Work instruction
Print each record below exactly as it appears.

- Opening Delimiter -

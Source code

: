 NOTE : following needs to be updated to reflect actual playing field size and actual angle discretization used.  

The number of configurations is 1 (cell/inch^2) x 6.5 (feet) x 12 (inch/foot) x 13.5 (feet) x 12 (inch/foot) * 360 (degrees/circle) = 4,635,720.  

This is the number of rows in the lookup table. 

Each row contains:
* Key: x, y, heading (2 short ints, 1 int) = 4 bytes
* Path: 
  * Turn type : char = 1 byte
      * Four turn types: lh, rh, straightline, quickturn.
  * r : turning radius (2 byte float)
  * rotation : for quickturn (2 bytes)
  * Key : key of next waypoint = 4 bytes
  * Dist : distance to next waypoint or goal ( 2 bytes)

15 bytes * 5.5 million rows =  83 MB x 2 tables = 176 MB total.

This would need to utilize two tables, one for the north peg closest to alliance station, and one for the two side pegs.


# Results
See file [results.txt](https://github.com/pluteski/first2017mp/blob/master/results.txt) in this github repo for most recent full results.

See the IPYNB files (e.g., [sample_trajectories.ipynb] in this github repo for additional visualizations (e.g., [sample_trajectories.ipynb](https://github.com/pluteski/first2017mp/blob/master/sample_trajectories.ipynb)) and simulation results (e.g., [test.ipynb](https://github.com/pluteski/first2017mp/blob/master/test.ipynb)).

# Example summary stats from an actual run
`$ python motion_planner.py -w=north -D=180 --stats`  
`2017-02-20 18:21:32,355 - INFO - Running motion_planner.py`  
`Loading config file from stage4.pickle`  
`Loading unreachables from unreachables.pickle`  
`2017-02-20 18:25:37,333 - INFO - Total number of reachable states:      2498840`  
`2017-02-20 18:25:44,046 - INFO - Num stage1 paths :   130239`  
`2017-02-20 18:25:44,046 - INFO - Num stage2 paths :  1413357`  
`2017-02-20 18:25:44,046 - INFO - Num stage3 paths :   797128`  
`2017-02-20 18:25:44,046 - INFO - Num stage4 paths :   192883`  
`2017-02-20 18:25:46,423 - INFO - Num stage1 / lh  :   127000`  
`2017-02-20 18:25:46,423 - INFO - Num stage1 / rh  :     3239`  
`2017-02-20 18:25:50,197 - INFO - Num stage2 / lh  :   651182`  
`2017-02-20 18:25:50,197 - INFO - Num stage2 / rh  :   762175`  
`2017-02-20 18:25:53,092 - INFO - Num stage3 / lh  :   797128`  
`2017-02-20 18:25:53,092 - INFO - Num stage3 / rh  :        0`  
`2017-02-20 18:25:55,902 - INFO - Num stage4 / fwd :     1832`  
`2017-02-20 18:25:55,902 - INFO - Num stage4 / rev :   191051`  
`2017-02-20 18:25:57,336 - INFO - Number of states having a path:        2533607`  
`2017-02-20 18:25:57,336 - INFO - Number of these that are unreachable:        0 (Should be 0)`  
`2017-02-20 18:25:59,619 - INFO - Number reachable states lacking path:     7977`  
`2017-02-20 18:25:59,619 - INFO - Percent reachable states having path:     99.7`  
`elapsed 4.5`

- Closing Delimiter -

Task response
Source code

: NOTE : following needs to be updated to reflect actual playing field size and actual angle discretization used.  

The number of configurations is 1 (cell/inch^2) x 6.5 (feet) x 12 (inch/foot) x 13.5 (feet) x 12 (inch/foot) * 360 (degrees/circle) = 4,635,720.  

This is the number of rows in the lookup table. 

Each row contains:
* Key: x, y, heading (2 short ints, 1 int) = 4 bytes
* Path: 
  * Turn type : char = 1 byte
      * Four turn types: lh, rh, straightline, quickturn.
  * r : turning radius (2 byte float)
  * rotation : for quickturn (2 bytes)
  * Key : key of next waypoint = 4 bytes
  * Dist : distance to next waypoint or goal ( 2 bytes)

15 bytes * 5.5 million rows =  83 MB x 2 tables = 176 MB total.

This would need to utilize two tables, one for the north peg closest to alliance station, and one for the two side pegs.


# Results
See file [results.txt](https://github.com/pluteski/first2017mp/blob/master/results.txt) in this github repo for most recent full results.

See the IPYNB files (e.g., [sample_trajectories.ipynb] in this github repo for additional visualizations (e.g., [sample_trajectories.ipynb](https://github.com/pluteski/first2017mp/blob/master/sample_trajectories.ipynb)) and simulation results (e.g., [test.ipynb](https://github.com/pluteski/first2017mp/blob/master/test.ipynb)).

# Example summary stats from an actual run
`$ python motion_planner.py -w=north -D=180 --stats`  
`2017-02-20 18:21:32,355 - INFO - Running motion_planner.py`  
`Loading config file from stage4.pickle`  
`Loading unreachables from unreachables.pickle`  
`2017-02-20 18:25:37,333 - INFO - Total number of reachable states:      2498840`  
`2017-02-20 18:25:44,046 - INFO - Num stage1 paths :   130239`  
`2017-02-20 18:25:44,046 - INFO - Num stage2 paths :  1413357`  
`2017-02-20 18:25:44,046 - INFO - Num stage3 paths :   797128`  
`2017-02-20 18:25:44,046 - INFO - Num stage4 paths :   192883`  
`2017-02-20 18:25:46,423 - INFO - Num stage1 / lh  :   127000`  
`2017-02-20 18:25:46,423 - INFO - Num stage1 / rh  :     3239`  
`2017-02-20 18:25:50,197 - INFO - Num stage2 / lh  :   651182`  
`2017-02-20 18:25:50,197 - INFO - Num stage2 / rh  :   762175`  
`2017-02-20 18:25:53,092 - INFO - Num stage3 / lh  :   797128`  
`2017-02-20 18:25:53,092 - INFO - Num stage3 / rh  :        0`  
`2017-02-20 18:25:55,902 - INFO - Num stage4 / fwd :     1832`  
`2017-02-20 18:25:55,902 - INFO - Num stage4 / rev :   191051`  
`2017-02-20 18:25:57,336 - INFO - Number of states having a path:        2533607`  
`2017-02-20 18:25:57,336 - INFO - Number of these that are unreachable:        0 (Should be 0)`  
`2017-02-20 18:25:59,619 - INFO - Number reachable states lacking path:     7977`  
`2017-02-20 18:25:59,619 - INFO - Percent reachable states having path:     99.7`  
`elapsed 4.5`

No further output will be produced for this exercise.